*** Entries shown Section Begins ***

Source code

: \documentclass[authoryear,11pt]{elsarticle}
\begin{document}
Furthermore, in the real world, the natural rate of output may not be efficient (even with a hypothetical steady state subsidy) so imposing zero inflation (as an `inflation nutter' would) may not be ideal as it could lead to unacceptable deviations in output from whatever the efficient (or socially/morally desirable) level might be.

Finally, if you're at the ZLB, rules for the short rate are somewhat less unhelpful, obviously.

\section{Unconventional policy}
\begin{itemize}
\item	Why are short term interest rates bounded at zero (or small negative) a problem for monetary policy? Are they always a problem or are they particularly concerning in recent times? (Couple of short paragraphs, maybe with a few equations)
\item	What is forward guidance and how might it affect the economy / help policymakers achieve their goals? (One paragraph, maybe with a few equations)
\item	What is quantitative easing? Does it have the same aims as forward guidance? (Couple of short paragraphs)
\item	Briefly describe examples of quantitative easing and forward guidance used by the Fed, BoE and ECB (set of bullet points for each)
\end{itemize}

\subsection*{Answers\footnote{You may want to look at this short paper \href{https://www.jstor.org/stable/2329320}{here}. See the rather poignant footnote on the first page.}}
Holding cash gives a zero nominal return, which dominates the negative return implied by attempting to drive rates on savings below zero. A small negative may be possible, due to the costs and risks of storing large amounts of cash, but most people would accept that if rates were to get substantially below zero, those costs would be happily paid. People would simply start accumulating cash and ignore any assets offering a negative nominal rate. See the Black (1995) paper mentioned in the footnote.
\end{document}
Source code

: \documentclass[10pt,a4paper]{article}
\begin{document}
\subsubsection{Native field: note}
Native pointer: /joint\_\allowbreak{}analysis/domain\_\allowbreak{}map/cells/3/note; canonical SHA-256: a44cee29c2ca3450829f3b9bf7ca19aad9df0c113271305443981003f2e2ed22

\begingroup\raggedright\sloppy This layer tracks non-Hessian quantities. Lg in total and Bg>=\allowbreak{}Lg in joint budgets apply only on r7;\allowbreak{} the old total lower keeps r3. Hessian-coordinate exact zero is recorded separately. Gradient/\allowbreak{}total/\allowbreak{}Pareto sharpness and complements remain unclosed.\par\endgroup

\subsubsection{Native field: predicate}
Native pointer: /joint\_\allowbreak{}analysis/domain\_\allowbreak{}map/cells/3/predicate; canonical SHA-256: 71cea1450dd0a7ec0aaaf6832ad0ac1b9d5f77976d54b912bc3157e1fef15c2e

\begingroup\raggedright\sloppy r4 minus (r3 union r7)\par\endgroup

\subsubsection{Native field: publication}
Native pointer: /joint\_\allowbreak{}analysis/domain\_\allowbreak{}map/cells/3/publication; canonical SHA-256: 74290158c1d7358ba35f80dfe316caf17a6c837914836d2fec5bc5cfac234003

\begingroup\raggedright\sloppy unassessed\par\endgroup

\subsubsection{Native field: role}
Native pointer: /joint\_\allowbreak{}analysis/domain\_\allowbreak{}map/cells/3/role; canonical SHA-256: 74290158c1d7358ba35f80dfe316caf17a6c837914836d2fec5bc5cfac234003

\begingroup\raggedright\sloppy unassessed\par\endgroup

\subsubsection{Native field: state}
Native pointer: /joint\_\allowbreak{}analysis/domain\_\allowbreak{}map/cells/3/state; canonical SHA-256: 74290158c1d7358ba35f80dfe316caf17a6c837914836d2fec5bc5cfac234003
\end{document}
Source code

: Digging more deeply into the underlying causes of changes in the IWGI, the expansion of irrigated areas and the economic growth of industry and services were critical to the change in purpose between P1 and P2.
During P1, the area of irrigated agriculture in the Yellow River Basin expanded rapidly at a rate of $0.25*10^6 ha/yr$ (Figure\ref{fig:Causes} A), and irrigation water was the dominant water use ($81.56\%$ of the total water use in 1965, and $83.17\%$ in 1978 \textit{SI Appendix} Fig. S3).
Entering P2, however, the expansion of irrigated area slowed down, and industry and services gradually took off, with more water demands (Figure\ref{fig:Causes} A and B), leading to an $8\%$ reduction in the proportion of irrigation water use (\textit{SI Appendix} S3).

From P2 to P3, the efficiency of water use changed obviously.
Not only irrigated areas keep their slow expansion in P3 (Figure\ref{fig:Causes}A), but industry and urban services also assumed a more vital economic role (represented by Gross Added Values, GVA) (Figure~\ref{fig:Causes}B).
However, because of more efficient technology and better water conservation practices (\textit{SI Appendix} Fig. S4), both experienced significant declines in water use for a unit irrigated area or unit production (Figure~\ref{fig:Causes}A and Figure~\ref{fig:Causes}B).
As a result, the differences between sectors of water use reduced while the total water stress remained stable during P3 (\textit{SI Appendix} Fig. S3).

*** Entries shown Section Ends ***

Task details ->
If a line in the records has the word "short", copy that line.

Written response ->
Finally, if you're at the ZLB, rules for the short rate are somewhat less unhelpful, obviously.
\item	Why are short term interest rates bounded at zero (or small negative) a problem for monetary policy? Are they always a problem or are they particularly concerning in recent times? (Couple of short paragraphs, maybe with a few equations)
\item	What is quantitative easing? Does it have the same aims as forward guidance? (Couple of short paragraphs)
\subsection*{Answers\footnote{You may want to look at this short paper \href{https://www.jstor.org/stable/2329320}{here}. See the rather poignant footnote on the first page.}}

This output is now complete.